Der Artikel identifiziert drei strukturelle Eigenschaften, die die Annahmen des Cloud-FinOps ungültig machen. (1) Die Kosten pro Aufruf sind nicht deterministisch: Derselbe Prompt, von zwei Entwicklern abgesetzt, erzeugt je nach Kontextlänge, Wiederholungsversuchen, Tiefe der agentischen Schleife und Modellvariante unterschiedliche Rechnungen. (2) Es gibt keine taggbare Ressource am Ort der Nutzung: Die Verwendung von Cursor stellt keine Cloud-Ressource mit Metadaten bereit. (3) Der Verbrauch bildet keine Umgebungen ab: Das Refactoring eines internen Dienstes und der Bau einer kundenseitigen Funktion kosten gleich viel, obwohl ihr Geschäftswert unterschiedlich ist. Bemerkenswerte Zahl: Ein Entwickler im Greenfield-Modus verbraucht 5- bis 10-mal so viele Token wie ein Entwickler, der Code-Reviews durchführt — weshalb eine Verrechnung pro Kopf scheitert.
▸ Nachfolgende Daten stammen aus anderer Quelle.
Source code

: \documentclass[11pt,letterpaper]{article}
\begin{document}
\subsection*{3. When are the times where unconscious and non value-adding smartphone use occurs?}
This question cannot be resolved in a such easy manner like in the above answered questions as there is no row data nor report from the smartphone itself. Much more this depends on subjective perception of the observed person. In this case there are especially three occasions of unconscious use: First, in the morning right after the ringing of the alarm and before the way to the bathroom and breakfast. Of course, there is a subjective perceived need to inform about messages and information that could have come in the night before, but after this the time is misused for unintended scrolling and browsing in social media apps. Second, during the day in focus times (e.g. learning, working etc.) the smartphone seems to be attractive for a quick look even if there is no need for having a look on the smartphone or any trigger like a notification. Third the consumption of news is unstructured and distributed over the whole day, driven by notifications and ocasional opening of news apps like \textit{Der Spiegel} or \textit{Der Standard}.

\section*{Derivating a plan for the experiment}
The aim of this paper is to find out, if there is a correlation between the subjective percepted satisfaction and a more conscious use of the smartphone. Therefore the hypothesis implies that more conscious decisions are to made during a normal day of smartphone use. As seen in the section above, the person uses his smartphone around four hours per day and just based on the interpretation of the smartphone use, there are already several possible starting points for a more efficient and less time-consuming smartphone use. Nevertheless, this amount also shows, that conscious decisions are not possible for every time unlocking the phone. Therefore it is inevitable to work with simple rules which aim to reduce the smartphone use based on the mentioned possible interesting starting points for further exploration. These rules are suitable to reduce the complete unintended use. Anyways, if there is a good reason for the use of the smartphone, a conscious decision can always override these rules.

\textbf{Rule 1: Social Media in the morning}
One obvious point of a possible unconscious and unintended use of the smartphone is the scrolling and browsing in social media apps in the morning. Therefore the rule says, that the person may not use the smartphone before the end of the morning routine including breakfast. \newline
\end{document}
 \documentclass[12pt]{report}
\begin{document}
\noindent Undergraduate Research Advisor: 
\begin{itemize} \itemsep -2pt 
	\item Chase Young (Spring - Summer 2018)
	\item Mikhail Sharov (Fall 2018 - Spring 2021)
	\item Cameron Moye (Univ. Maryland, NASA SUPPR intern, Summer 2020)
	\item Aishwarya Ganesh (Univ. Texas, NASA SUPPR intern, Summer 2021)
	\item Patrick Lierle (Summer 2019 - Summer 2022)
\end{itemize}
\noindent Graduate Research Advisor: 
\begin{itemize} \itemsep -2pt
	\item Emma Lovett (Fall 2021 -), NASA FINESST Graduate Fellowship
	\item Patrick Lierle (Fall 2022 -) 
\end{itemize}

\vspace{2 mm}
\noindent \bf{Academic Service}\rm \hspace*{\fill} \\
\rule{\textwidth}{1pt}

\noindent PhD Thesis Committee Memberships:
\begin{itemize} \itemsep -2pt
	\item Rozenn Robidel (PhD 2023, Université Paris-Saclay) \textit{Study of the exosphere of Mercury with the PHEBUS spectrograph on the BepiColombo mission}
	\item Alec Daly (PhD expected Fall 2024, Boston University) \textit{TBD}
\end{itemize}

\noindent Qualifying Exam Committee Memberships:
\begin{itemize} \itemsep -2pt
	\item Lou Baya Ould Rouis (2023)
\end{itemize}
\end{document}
Daraus ergeben sich vier Allokationsprobleme: die Zuordnung von IDE-Assistenten pro Entwickler; Ausgaben für eingebettete Funktionen, die als Produkt-COGS zu behandeln sind; Berechnungen der Kosten pro Kunde / pro Funktion / pro Mandant; sowie geteilte Ausgaben ohne Tagging an der Quelle.
Den Kern des Artikels bildet ein vierstufiges Framework: (1) Anbieterrechnungen als vollwertige Quellen zentralisieren, normalisiert neben den Cloud-Ausgaben; (2) das quellenseitige Tagging durch eine regelbasierte Allokation ersetzen, ausgedrückt in der Team-Taxonomie, wobei die Logik im FinOps-System selbst gehostet wird; (3) die Agentenaktivität mit der Identität verknüpfen (SSO, API-Schlüssel, Seat), korreliert mit HR-Systemen, sodass die Allokation automatisch erfolgt und robust gegenüber Rollenwechseln bleibt; (4) Ausgaben für eingebettete Agenten als Produkt-COGS behandeln, im selben Topf wie die Infrastruktur.
Leitprinzip: Die Plattform muss eine Allokationslogik unterstützen, die das FinOps-Team ohne Einbindung des Engineerings bearbeiten kann, da KI-Ausgaben „zu den volatilsten Rechnungspositionen“ im Tech-Stack zählen (monatlich neue Modelle, vierteljährliche Reorganisationen). Abschließend positioniert Finout seine Bausteine — MegaBill (Erfassung), Virtual Tags (Ownership ohne quellenseitiges Tagging), Unit Economics, Rückverteilung geteilter Kosten — als das instrumentierte Antwortmodell auf die agentische Ära.